Efficient Real-time Smoke Filtration with 3D LiDAR for Search and Rescue with Autonomous Heterogeneous Robotic Systems
Alexander Kyuroson, Anton Koval, George Nikolakopoulos
TL;DR
The paper addresses the challenge of aerosol-induced noise in LiDAR data for search-and-rescue missions in harsh, GNSS-denied environments. It introduces a modular, platform-agnostic filtration pipeline that combines radius-based filtering, intensity-based outlier removal using a Weibull-derived threshold, dynamic cluster-based outlier rejection, Savitzky–Golay smoothing, and 2D radius-based pruning, with close- and long-range segmentation to balance accuracy and latency. Implemented in Python on CPU, the framework adapts to platform velocity and environmental density, achieving real-time performance (10–20 Hz) and demonstrably improving obstacle detection and map quality in smoke-filled field tests with heterogeneous robotic teams. The work supports safer autonomous navigation in SAR scenarios and suggests avenues for further optimization, including alternative clustering methods and a C++ implementation for additional performance gains.
Abstract
Search and Rescue (SAR) missions in harsh and unstructured Sub-Terranean (Sub-T) environments in the presence of aerosol particles have recently become the main focus in the field of robotics. Aerosol particles such as smoke and dust directly affect the performance of any mobile robotic platform due to their reliance on their onboard perception systems for autonomous navigation and localization in Global Navigation Satellite System (GNSS)-denied environments. Although obstacle avoidance and object detection algorithms are robust to the presence of noise to some degree, their performance directly relies on the quality of captured data by onboard sensors such as Light Detection And Ranging (LiDAR) and camera. Thus, this paper proposes a novel modular agnostic filtration pipeline based on intensity and spatial information such as local point density for removal of detected smoke particles from Point Cloud (PCL) prior to its utilization for collision detection.
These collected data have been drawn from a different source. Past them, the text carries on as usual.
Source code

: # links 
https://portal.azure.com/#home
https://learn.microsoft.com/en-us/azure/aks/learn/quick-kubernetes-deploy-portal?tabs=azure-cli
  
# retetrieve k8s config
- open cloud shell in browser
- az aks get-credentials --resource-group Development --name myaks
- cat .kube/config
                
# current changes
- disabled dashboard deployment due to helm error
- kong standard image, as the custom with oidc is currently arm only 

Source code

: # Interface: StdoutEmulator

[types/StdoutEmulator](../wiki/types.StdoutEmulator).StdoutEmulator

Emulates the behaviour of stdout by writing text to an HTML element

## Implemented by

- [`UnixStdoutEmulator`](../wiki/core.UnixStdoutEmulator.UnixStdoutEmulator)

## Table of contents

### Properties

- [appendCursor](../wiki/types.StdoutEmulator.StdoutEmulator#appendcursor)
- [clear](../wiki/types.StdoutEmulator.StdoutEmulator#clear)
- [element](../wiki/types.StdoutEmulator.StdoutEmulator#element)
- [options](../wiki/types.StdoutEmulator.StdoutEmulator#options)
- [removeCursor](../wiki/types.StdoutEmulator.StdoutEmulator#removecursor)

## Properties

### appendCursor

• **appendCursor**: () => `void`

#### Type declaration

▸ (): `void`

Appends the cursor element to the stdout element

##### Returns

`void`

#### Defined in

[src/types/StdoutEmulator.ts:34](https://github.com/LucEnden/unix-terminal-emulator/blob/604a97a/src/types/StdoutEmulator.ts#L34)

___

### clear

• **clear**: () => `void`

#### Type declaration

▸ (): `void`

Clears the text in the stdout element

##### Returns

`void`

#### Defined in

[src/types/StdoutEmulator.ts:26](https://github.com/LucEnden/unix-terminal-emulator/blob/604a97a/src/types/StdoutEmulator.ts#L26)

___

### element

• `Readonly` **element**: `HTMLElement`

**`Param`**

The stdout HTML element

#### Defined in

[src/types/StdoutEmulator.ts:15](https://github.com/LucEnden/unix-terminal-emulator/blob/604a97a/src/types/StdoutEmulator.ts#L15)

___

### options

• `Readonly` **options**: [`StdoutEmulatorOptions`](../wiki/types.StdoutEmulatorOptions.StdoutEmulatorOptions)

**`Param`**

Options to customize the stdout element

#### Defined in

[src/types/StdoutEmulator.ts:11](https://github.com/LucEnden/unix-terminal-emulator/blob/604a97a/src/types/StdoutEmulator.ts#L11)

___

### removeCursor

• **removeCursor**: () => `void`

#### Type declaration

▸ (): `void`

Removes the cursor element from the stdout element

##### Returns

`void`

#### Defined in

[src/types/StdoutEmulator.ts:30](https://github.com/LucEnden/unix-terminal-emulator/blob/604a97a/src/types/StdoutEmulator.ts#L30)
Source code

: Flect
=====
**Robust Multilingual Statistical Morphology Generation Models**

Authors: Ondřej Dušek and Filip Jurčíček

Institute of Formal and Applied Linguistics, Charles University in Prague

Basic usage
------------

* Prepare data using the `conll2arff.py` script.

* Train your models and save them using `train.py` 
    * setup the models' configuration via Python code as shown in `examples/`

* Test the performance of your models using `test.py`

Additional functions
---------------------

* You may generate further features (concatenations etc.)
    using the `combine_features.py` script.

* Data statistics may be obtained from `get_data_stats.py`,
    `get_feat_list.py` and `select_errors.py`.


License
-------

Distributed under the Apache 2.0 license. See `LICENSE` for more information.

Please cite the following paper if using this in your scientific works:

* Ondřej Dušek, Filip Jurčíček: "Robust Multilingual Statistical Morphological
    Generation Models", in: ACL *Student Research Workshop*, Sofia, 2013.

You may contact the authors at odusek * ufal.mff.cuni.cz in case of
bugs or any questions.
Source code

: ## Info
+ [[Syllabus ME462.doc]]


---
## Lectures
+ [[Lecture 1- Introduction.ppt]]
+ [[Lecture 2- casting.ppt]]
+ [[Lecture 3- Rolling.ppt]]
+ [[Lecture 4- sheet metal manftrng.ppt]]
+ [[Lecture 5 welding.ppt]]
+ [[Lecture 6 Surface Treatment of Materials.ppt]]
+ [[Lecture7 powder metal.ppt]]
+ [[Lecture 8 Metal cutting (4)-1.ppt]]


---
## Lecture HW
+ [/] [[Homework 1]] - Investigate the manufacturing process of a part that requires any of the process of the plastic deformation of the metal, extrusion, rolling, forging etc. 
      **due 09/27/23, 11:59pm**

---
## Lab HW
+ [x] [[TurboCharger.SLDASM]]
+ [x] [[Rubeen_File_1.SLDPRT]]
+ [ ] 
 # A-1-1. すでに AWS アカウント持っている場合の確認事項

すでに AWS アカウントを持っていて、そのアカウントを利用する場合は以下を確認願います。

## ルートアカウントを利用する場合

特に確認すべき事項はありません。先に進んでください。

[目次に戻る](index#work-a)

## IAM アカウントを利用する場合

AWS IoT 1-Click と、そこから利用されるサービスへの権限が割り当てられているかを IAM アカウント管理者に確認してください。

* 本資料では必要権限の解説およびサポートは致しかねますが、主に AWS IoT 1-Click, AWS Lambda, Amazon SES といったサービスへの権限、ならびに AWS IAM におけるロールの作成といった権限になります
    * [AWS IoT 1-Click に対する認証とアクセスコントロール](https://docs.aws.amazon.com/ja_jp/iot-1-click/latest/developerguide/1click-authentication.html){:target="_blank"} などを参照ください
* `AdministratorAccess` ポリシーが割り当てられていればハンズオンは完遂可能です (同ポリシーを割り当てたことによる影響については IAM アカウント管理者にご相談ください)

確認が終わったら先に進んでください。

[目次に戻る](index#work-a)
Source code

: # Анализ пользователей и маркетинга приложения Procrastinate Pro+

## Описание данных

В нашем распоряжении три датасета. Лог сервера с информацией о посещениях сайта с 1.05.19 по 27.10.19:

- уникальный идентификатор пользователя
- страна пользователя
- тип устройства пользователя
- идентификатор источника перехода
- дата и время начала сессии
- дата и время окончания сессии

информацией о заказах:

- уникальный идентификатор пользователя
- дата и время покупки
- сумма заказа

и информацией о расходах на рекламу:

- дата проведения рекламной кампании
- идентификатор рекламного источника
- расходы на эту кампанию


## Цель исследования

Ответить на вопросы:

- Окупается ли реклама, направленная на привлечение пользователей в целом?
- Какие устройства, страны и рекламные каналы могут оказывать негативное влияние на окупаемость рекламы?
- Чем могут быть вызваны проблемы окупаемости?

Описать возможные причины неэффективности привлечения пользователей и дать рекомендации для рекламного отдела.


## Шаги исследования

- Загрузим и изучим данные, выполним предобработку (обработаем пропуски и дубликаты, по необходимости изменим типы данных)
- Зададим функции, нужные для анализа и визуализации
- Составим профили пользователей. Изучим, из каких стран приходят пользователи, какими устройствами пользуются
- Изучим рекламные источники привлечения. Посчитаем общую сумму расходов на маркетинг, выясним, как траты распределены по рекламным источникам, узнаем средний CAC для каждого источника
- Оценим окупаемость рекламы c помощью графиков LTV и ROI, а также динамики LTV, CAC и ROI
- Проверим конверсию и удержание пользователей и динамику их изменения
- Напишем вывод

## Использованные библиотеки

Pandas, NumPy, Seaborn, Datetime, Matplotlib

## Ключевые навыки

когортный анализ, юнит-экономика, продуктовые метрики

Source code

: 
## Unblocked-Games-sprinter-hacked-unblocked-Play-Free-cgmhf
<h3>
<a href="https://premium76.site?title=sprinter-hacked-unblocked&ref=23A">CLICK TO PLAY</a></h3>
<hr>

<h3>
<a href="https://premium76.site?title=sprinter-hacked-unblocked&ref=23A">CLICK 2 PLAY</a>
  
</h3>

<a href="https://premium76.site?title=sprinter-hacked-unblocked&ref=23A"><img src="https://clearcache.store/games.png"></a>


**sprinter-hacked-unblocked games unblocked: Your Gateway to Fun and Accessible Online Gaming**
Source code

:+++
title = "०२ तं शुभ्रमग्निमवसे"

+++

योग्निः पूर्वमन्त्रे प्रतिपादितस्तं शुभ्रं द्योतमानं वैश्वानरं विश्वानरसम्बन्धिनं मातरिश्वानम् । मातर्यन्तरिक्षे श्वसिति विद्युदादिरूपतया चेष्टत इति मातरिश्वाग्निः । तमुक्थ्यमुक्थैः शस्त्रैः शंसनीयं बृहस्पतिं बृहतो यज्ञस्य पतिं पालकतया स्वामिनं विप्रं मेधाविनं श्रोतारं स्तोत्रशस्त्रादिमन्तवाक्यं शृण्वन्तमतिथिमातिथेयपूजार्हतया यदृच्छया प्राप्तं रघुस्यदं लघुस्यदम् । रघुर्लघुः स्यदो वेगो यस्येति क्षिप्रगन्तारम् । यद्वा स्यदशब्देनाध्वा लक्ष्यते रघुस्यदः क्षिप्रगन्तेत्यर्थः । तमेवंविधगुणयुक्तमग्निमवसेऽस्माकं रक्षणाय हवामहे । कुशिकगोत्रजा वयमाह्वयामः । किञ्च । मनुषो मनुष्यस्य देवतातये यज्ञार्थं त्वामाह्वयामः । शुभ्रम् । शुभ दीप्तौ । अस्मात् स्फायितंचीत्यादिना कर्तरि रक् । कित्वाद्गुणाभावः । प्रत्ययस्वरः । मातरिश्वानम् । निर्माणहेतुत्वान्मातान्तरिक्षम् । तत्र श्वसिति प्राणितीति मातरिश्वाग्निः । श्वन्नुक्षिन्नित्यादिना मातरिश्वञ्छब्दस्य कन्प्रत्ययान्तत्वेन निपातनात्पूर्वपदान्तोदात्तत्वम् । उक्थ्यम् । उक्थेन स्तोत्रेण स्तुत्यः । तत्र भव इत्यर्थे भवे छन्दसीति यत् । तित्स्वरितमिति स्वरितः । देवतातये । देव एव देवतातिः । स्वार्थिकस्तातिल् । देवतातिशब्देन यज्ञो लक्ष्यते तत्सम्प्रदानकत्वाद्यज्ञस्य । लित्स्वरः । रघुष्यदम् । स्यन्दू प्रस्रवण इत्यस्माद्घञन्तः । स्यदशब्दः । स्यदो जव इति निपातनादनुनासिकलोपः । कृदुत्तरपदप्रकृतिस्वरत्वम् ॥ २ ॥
Furthermore, the efficacy of the proposed framework in the presence of smoke during multiple frontier exploration missions is investigated while the experimental results are presented to facilitate comparison with other methodologies and their computational impact. This provides valuable insight to the research community for better utilization of filtration schemes based on available computation resources while considering the safe autonomous navigation of mobile robots.